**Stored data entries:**
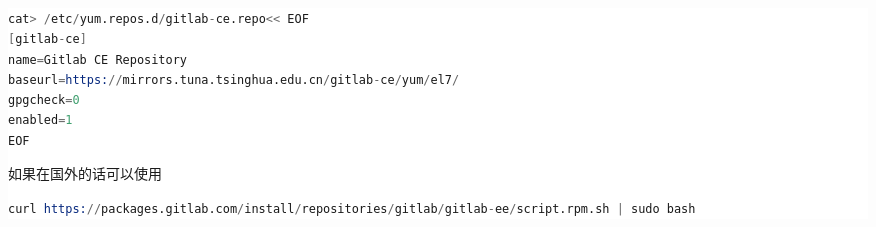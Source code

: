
 ```s
cat> /etc/yum.repos.d/gitlab-ce.repo<< EOF
[gitlab-ce]
name=Gitlab CE Repository
baseurl=https://mirrors.tuna.tsinghua.edu.cn/gitlab-ce/yum/el7/  
gpgcheck=0
enabled=1
EOF
```

如果在国外的话可以使用

```s
curl https://packages.gitlab.com/install/repositories/gitlab/gitlab-ee/script.rpm.sh | sudo bash
```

**WORK ITEM:** Each line holding the word "https" must be pulled from the records.

**WRITTEN SOLUTION:**
baseurl=https://mirrors.tuna.tsinghua.edu.cn/gitlab-ce/yum/el7/  
curl https://packages.gitlab.com/install/repositories/gitlab/gitlab-ee/script.rpm.sh | sudo bash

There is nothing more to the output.